___ MATERIAL SUPPLIED ___
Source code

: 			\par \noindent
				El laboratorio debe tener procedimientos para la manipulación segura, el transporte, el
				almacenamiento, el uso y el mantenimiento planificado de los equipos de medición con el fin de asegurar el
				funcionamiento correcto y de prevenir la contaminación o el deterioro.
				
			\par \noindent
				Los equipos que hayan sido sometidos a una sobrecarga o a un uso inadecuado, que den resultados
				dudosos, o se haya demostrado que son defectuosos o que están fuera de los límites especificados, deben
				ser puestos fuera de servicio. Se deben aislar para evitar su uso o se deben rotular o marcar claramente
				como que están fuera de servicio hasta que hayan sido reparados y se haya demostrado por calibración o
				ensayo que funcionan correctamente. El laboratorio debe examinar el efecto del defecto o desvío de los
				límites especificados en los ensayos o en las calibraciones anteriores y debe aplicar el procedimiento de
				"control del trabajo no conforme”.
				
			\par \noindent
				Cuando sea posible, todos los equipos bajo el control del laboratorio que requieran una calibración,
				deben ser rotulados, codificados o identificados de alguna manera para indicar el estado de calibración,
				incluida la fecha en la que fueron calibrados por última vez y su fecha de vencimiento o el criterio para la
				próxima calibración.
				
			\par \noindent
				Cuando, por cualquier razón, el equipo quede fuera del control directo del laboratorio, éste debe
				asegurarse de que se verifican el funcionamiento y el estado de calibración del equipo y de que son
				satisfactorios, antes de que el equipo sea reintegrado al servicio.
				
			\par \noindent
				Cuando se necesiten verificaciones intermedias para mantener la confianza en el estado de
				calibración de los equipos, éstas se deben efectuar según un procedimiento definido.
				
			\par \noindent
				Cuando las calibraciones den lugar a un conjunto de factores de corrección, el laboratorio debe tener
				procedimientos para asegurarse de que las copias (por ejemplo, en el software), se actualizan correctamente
___
• ASSIGNMENT
Copy every record exactly, with nothing added or dropped.

• WRITTEN ANSWER
Source code

: 			\par \noindent
				El laboratorio debe tener procedimientos para la manipulación segura, el transporte, el
				almacenamiento, el uso y el mantenimiento planificado de los equipos de medición con el fin de asegurar el
				funcionamiento correcto y de prevenir la contaminación o el deterioro.
				
			\par \noindent
				Los equipos que hayan sido sometidos a una sobrecarga o a un uso inadecuado, que den resultados
				dudosos, o se haya demostrado que son defectuosos o que están fuera de los límites especificados, deben
				ser puestos fuera de servicio. Se deben aislar para evitar su uso o se deben rotular o marcar claramente
				como que están fuera de servicio hasta que hayan sido reparados y se haya demostrado por calibración o
				ensayo que funcionan correctamente. El laboratorio debe examinar el efecto del defecto o desvío de los
				límites especificados en los ensayos o en las calibraciones anteriores y debe aplicar el procedimiento de
				"control del trabajo no conforme”.
				
			\par \noindent
				Cuando sea posible, todos los equipos bajo el control del laboratorio que requieran una calibración,
				deben ser rotulados, codificados o identificados de alguna manera para indicar el estado de calibración,
				incluida la fecha en la que fueron calibrados por última vez y su fecha de vencimiento o el criterio para la
				próxima calibración.
				
			\par \noindent
				Cuando, por cualquier razón, el equipo quede fuera del control directo del laboratorio, éste debe
				asegurarse de que se verifican el funcionamiento y el estado de calibración del equipo y de que son
				satisfactorios, antes de que el equipo sea reintegrado al servicio.
				
			\par \noindent
				Cuando se necesiten verificaciones intermedias para mantener la confianza en el estado de
				calibración de los equipos, éstas se deben efectuar según un procedimiento definido.
				
			\par \noindent
				Cuando las calibraciones den lugar a un conjunto de factores de corrección, el laboratorio debe tener
				procedimientos para asegurarse de que las copias (por ejemplo, en el software), se actualizan correctamente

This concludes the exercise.